宴の終焉
ガチャ。
扉を開く。
そこには、信じたくない光景があった。
中には吸血鬼の2人が血だまりの上で争っている姿。
その後ろに月を背景にワンピースを着て、笑っている少女。
ざっ。
ただならぬ少女の雰囲気に気付き、警戒しながら部屋に踏み入れる。
かたかたという小さな音が聞こえて、横目で音の方を確認すると、子供が部屋の角で小さく、丸くなっ震えていた。
ギッ。
歯を食いしばって少女に殺気を放つ。
ピクッとその殺気に反応して、殺気を向けた吸血鬼を向く。
(まずい)
そう本能が告げる、少女の体が動いた。
少女は後ろに飛んで、バリンと音を立て、窓を割って外に出た。
ガラスの破片が舞い、同時に血を巻き込んだ赤い風が、襲う。
部屋の中にいた吸血鬼は皆、顔を覆った。
赤い風が晴れると、そこには誰もいなかった。そこには窓の横にあるカーテンが揺れていた。 部屋の中にいるよりは散歩でもした方が、気が紛れるため外に出る事にした。

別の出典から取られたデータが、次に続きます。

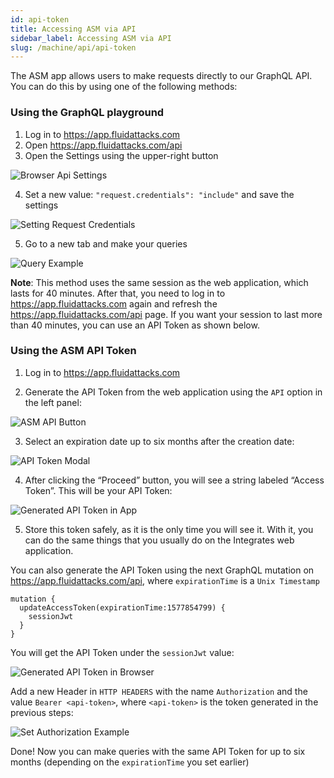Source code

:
 ```yaml
---
id: api-token
title: Accessing ASM via API
sidebar_label: Accessing ASM via API
slug: /machine/api/api-token
---
```


The ASM app allows users to make requests directly to our GraphQL API.
You can do this by using one of the following methods:

### Using the GraphQL playground

1. Log in to https://app.fluidattacks.com
2. Open https://app.fluidattacks.com/api
3. Open the Settings using the upper-right button

![Browser Api Settings](/img/api/api-token/api_highlight_settings.png)

4. Set a new value: `"request.credentials": "include"` and save the settings

![Setting Request Credentials](/img/api/api-token/api_highlight_reqcreds.png)

5. Go to a new tab and make your queries

![Query Example](/img/api/api-token/query_example.png)

**Note**: This method uses the same session as the web application, which lasts for 40
minutes. After that, you need to log in to https://app.fluidattacks.com again
and refresh the https://app.fluidattacks.com/api page.
If you want your session to last more than 40 minutes, you can use an API Token as
shown below.

### Using the ASM API Token

1. Log in to https://app.fluidattacks.com

2. Generate the API Token from the web application using the `API` option in the
left panel:

![ASM API Button](/img/api/api-token/app_highlight_apibutton.png)

3. Select an expiration date up to six months after the creation date:

![API Token Modal](/img/api/api-token/api_token_modal.png)

4. After clicking the “Proceed” button, you will see a string labeled “Access Token”.
This will be your API Token:

![Generated API Token in App](/img/api/api-token/app_apitoken_generated.png)

5. Store this token safely, as it is the only time you will see it. With it, you can
do the same things that you usually do on the Integrates web application.

You can also generate the API Token using the next GraphQL mutation on
https://app.fluidattacks.com/api, where `expirationTime` is a `Unix Timestamp`

```
mutation {
  updateAccessToken(expirationTime:1577854799) {
    sessionJwt
  }
}
```

You will get the API Token under the `sessionJwt` value:

![Generated API Token in Browser](/img/api/api-token/browser_apitoken_generated.png)

Add a new Header in `HTTP HEADERS` with the name `Authorization` and the value
`Bearer <api-token>`, where `<api-token>` is the token generated in the previous steps:

![Set Authorization Example](/img/api/api-token/apitoken_setheader.png)

Done! Now you can make queries with the same API Token for up to six months
(depending on the `expirationTime` you set earlier)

バルセは、夜会の会場を誰にも見つからないように抜け、石を積み上げて造られた古びた廃墟のような城の城門を潜り、暗い草原へ出て来た。
「ちぇ、つまんないの」
そうぼやいて、地面を蹴る。
空を見上げると、まぁるい月が見下ろしていた。
すると急に影が差して何かが上を通り過ぎた。
それは、ザッと草を踏む音を立てて、少年から離れた場所に着地した。それは着地の際に折り曲げた体をゆっくりと伸ばした。

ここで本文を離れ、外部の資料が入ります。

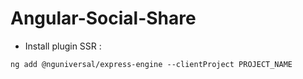 # Angular-Social-Share
- Install plugin SSR :
```
ng add @nguniversal/express-engine --clientProject PROJECT_NAME
```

それは、腰に届くほど長い銀の髪をした少女のシルエットだった。
シルエットの頭には狼の耳、体の四肢にも毛が生えていて、尻尾がある。人ではない。
きらきらと輝くその少女はとても綺麗だった。
見惚れて、ぼ~っとしている間に、こっちに気がついて少女は去ろうとした。
「ま、待って」
その声に少女は足を止めて少年の方を向く。
「なぁに?」
少女は不思議そうに首を傾げる。
(あ、あ~、どうしよう。なんて答えればいいんだろう?)
少しでも長く、ここにいて欲しくて、咄嗟に声をかけたから、何を尋ねればいいかなんて考えてなかった。
「えっと、そうだ名前教えて」
「あたしは――」
『――ォォオン』
咄嗟に思いついた事を尋ねられて、少女は答えかけたが、その時、遠吠えが聞こえて言葉を止めた。
「あたし急ぐから、じゃあね」
そう言うと向きを変えて、ジャンプした。その姿を白銀の毛並みの狼に変わり、去って行った。
「あっ……」
振り向いた彼女は、泣いていた気がした。
その少女に少年は、ただただ彼女に見惚れるばかりで泣いていた理由も聞けず、彼女が去った後もその場で立ちつくしていた。
「あの、この事をどうします?」
「あ、ああ、とにかく主に報告して、それから指示を仰ぎます」
右後ろにいた新人の召使いが、窓を見たまま茫然と聞かれて、答える方も窓を見たまま、茫然としていたが 問われて我に返って答えた。
長年この城に仕えてきた自分が困るのだ、新人の召使いが困るのも当然だ。
「わかりました。……それで私は何をすればいいですか?」
「そう……ですね。では、部屋の掃除をお願いします」
「わかりました」
召使いの2人が、そんなやり取りをする。
「あなたは、夜会に戻ってください。この事については後ほど報告をいたします」
「わかった。では、私は、これで失礼する」
「では、後ほど」
召使いの返事を聞いて、夜会に出ていた吸血鬼は会場に戻っていった。
「あの、すみません」
夜会の会場で召使いが、会話をしていた吸血鬼に声をかける。
「さっきの事だな」
「はい。高位の吸血鬼である貴方のお話も主が聞きたいと言っております。夜会が終わるまでは、手が離せないとの事なので、夜会が終わってもお帰りにならず、お待ちください」
「わかった」
今まで、さっきの事が気になって夜会での会話に身が入らなかった。まぁ、それでも、後で詳しい事がわかると思えば、多少はマシだ。